Re: [PATCH net-next v6 00/11] Modify action API for implementing lockless actions

2018-07-13 Thread Vlad Buslov


On Fri 13 Jul 2018 at 03:54, Cong Wang  wrote:
> On Sat, Jul 7, 2018 at 8:43 PM David Miller  wrote:
>>
>> From: Vlad Buslov 
>> Date: Thu,  5 Jul 2018 17:24:22 +0300
>>
>> > Currently, all netlink protocol handlers for updating rules, actions and
>> > qdiscs are protected with single global rtnl lock which removes any
>> > possibility for parallelism. This patch set is a first step to remove
>> > rtnl lock dependency from TC rules update path.
>>  ...
>>
>> I'll apply this for now, I reviewed it a few more times and I see
>> where you are going with this.
>
> Dear David,
>
> I don't understand why you even believe the claim of lockless
> updaters here, it at least should raise a red flag when you see any
> kinda of this claim.
>
> I know you don't trust me, how about thinking it in this way:
>
> Why does RCU still require a lock for RCU writers? (Or at least
> RCU recommends a lock, if anyone really wants to point out some
> lockless algorithm here.)
>
> or:
>
> If writers could really go lockless as easily as Vlad claims, how could
> even Paul E. McKenney never bring it into RCU?
>
> Maybe Vlad is much cleverer than any of us here, and maybe he really
> discovers a very brilliant algorithm to allow TC actions to be updated
> locklessly, why not wait until he shows a proof (either code or a paper)?
> Is there a rush? I don't see it.
>
> In fact, I discussed this with Vlad a little bit at netdev TC workshop.
> I never see any brilliant algorithm from him from his slides, and I was
> told by him he used "copy and replace" to archive parallel updaters, I
> told him that is basically how RCU works and RCU writers have to be
> sync'ed with a lock (or at least recommended).
>
> Also, to confirm my judgement, I checked this with Paul privately too.
> Paul said you have to be extremely careful to go lockless, it is very hard
> to be bug free for lockless, although he _never_ says it is impossible.
>
> My _personal_ bet is that, lockless updates for TC filters or actions
> are impossible unless there are more things hiding behind "copy and
> replace", for example, some brilliant lockless algorithm. If lockless is
> really impossible in this circumstance, then many of your efforts in
> this patchset are vain, by the way.
>
> I _do_ believe you can break RTNL down to per device, per filter or per
> action, but no matter how small the locking scope is, there is still a lock.
> With a lock, there is no need to make things friendly to lockless, like
> making an integer increment inside an action to be atomic (your patch
> 02/11).
>
> Please _do_ prove my personal judgement is wrong, by showing your
> final code or a formal paper/article. I am very *happy* to be proved
> to be wrong here, I am very open to change my mind here.
>
> Vlad, we need your proof. Please prove I am wrong, seriously!!! :)
>
> Thanks to anyone for proving me I am wrong just in case!!! :)

Dear Cong,

I never claimed to have some new brilliant algorithm that completely
removed any locks from rules update path. Obviously, fine-grained
locking is introduced when necessary. I'm sorry if my liberal usage of
term "lockless" confused you. I guess I should be more specific. I'm
fully agree with you that totally removing any and all locks from rules
update path would require some engineering marvel.

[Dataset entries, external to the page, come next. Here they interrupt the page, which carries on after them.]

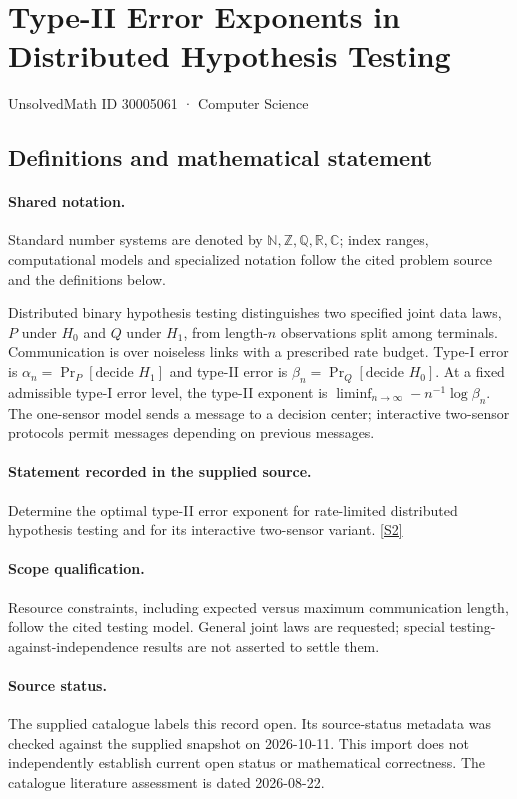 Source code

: \documentclass[11pt]{article}
\newcommand{\sref}[2]{\hyperlink{source:#1:#2}{[S#2]}}
\begin{document}
\setcounter{section}{30005060}
\section{Type-II Error Exponents in Distributed Hypothesis Testing}\label{30005061}
{\small\sffamily UnsolvedMath ID 30005061 · Computer Science}
\subsection{Definitions and mathematical statement}

\paragraph{Shared notation.}Standard number systems are denoted by $\mathbb N,\mathbb Z,\mathbb Q,\mathbb R,\mathbb C$; index ranges, computational models and specialized notation follow the cited problem source and the definitions below.


Distributed binary hypothesis testing distinguishes two specified joint data laws, $P$ under $H_0$ and $Q$ under $H_1$, from length-$n$ observations split among terminals. Communication is over noiseless links with a prescribed rate budget. Type-I error is $\alpha_n=\Pr_P[\text{decide }H_1]$ and type-II error is $\beta_n=\Pr_Q[\text{decide }H_0]$. At a fixed admissible type-I error level, the type-II exponent is $\liminf_{n\to\infty}-n^{-1}\log\beta_n$. The one-sensor model sends a message to a decision center; interactive two-sensor protocols permit messages depending on previous messages.
\paragraph{Statement recorded in the supplied source.}
Determine the optimal type-II error exponent for rate-limited distributed hypothesis testing and for its interactive two-sensor variant. \sref{30005061}{2}
\paragraph{Scope qualification.}
Resource constraints, including expected versus maximum communication length, follow the cited testing model. General joint laws are requested; special testing-against-independence results are not asserted to settle them.
\paragraph{Source status.}
The supplied catalogue labels this record open. Its source-status metadata was checked against the supplied snapshot on 2026-10-11. This import does not independently establish current open status or mathematical correctness. The catalogue literature assessment is dated 2026-08-22.
\end{document}

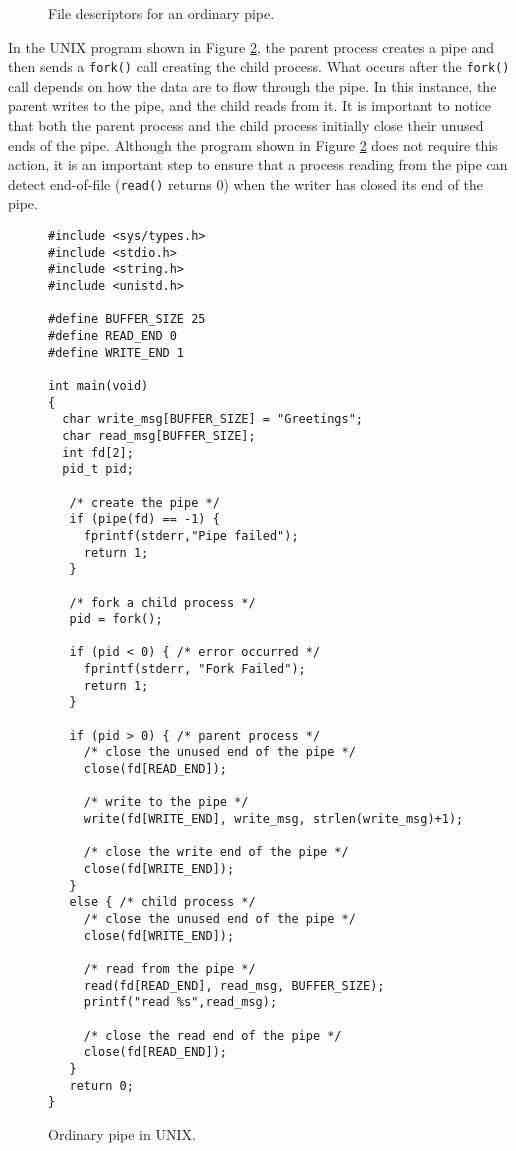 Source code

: \begin{figure}[h!]
\centering
\caption{File descriptors for an ordinary pipe.}\label{fig:unix-pipe-fds}
\end{figure}

In the UNIX program shown in Figure \ref{fig:unix-ordinary-pipe}, the parent process creates a pipe and then sends a \texttt{fork()} call creating the child process. What occurs after the \texttt{fork()} call depends on how the data are to flow through the pipe. In this instance, the parent writes to the pipe, and the child reads from it. It is important to notice that both the parent process and the child process initially close their unused ends of the pipe. Although the program shown in Figure \ref{fig:unix-ordinary-pipe} does not require this action, it is an important step to ensure that a process reading from the pipe can detect end-of-file (\texttt{read()} returns 0) when the writer has closed its end of the pipe.

\begin{figure}[h!]
\centering
\begin{verbatim}
#include <sys/types.h>
#include <stdio.h>
#include <string.h>
#include <unistd.h>
 
#define BUFFER_SIZE 25
#define READ_END 0
#define WRITE_END 1
 
int main(void)
{
  char write_msg[BUFFER_SIZE] = "Greetings";
  char read_msg[BUFFER_SIZE];
  int fd[2];
  pid_t pid;

   /* create the pipe */
   if (pipe(fd) == -1) {
     fprintf(stderr,"Pipe failed");
     return 1;
   }
 
   /* fork a child process */
   pid = fork();
 
   if (pid < 0) { /* error occurred */
     fprintf(stderr, "Fork Failed");
     return 1;
   }
 
   if (pid > 0) { /* parent process */
     /* close the unused end of the pipe */
     close(fd[READ_END]);
 
     /* write to the pipe */
     write(fd[WRITE_END], write_msg, strlen(write_msg)+1);
 
     /* close the write end of the pipe */
     close(fd[WRITE_END]);
   }
   else { /* child process */
     /* close the unused end of the pipe */
     close(fd[WRITE_END]);
 
     /* read from the pipe */
     read(fd[READ_END], read_msg, BUFFER_SIZE);
     printf("read %s",read_msg);
 
     /* close the read end of the pipe */
     close(fd[READ_END]);
   }
   return 0;
}
\end{verbatim}
\caption{Ordinary pipe in UNIX.}\label{fig:unix-ordinary-pipe}
\end{figure}


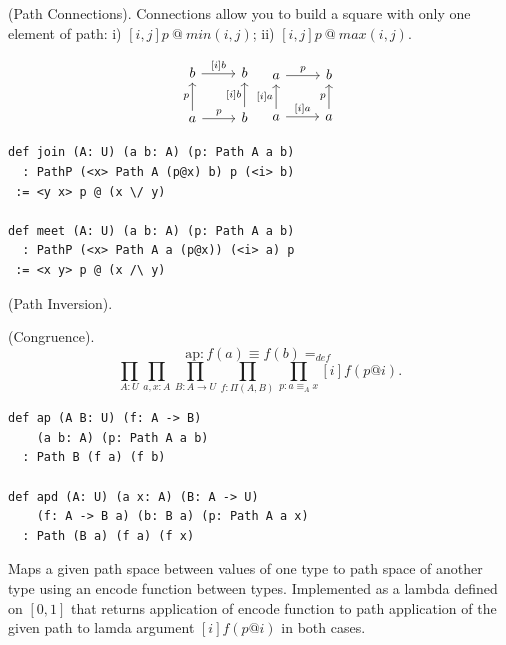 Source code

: \documentclass{article}
\begin{document}
\newpage

\begin{definition} (Path Connections).
Connections allow you to build a square
with only one element of path: i) $[i,j] p\ @\ min(i,j)$;
ii) $[i,j] p\ @\ max(i,j)$.

\[
\begin{array}{cc}
  \begin{tikzcd}
    b \arrow[r, "{[i]b}"] & b \\
    a \arrow[u, "p"] \arrow[r, "p"] & b \arrow[u, "{[i]b}"]
  \end{tikzcd}
  \begin{tikzcd}
    a \arrow[r, "p"] & b \\
    a \arrow[u, "{[i]a}"] \arrow[r, "{[i]a}"] & a \arrow[u, "p"]
  \end{tikzcd}
\end{array}
\]

\begin{lstlisting}[mathescape=true]
def join (A: U) (a b: A) (p: Path A a b)
  : PathP (<x> Path A (p@x) b) p (<i> b)
 := <y x> p @ (x \/ y)

def meet (A: U) (a b: A) (p: Path A a b)
  : PathP (<x> Path A a (p@x)) (<i> a) p
 := <x y> p @ (x /\ y)
\end{lstlisting}
\end{definition}

\begin{definition} (Path Inversion).
\end{definition}

\begin{theorem} (Congruence).
$$
\mathrm{ap} : f(a)\equiv f(b) =_{def}
$$
$$
  \prod_{A:U}\prod_{a,x:A}\prod_{B:A\rightarrow U}\prod_{f: \Pi(A,B)}\prod_{p:a\equiv_A x}[i] f(p@i).
$$
\begin{lstlisting}[mathescape=true]
def ap (A B: U) (f: A -> B)
    (a b: A) (p: Path A a b)
  : Path B (f a) (f b)

def apd (A: U) (a x: A) (B: A -> U)
    (f: A -> B a) (b: B a) (p: Path A a x)
  : Path (B a) (f a) (f x)
\end{lstlisting}
\end{theorem}

Maps a given path space between values of one type
to path space of another type using an encode function between types.
Implemented as a lambda defined on $[0,1]$ that returns
application of encode function to path application of
the given path to lamda argument $[i]f (p @ i)$
in both cases.
\end{document}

Re: [PATCH net-next v6 00/11] Modify action API for implementing lockless actions

2018-07-12 Thread Cong Wang
On Sat, Jul 7, 2018 at 8:43 PM David Miller  wrote:
>
> From: Vlad Buslov 
> Date: Thu,  5 Jul 2018 17:24:22 +0300
>
> > Currently, all netlink protocol handlers for updating rules, actions and
> > qdiscs are protected with single global rtnl lock which removes any
> > possibility for parallelism. This patch set is a first step to remove
> > rtnl lock dependency from TC rules update path.
>  ...
>
> I'll apply this for now, I reviewed it a few more times and I see
> where you are going with this.

Dear David,

I don't understand why you even believe the claim of lockless
updaters here, it at least should raise a red flag when you see any
kinda of this claim.

I know you don't trust me, how about thinking it in this way:

Why does RCU still require a lock for RCU writers? (Or at least
RCU recommends a lock, if anyone really wants to point out some
lockless algorithm here.)

or:

If writers could really go lockless as easily as Vlad claims, how could
even Paul E. McKenney never bring it into RCU?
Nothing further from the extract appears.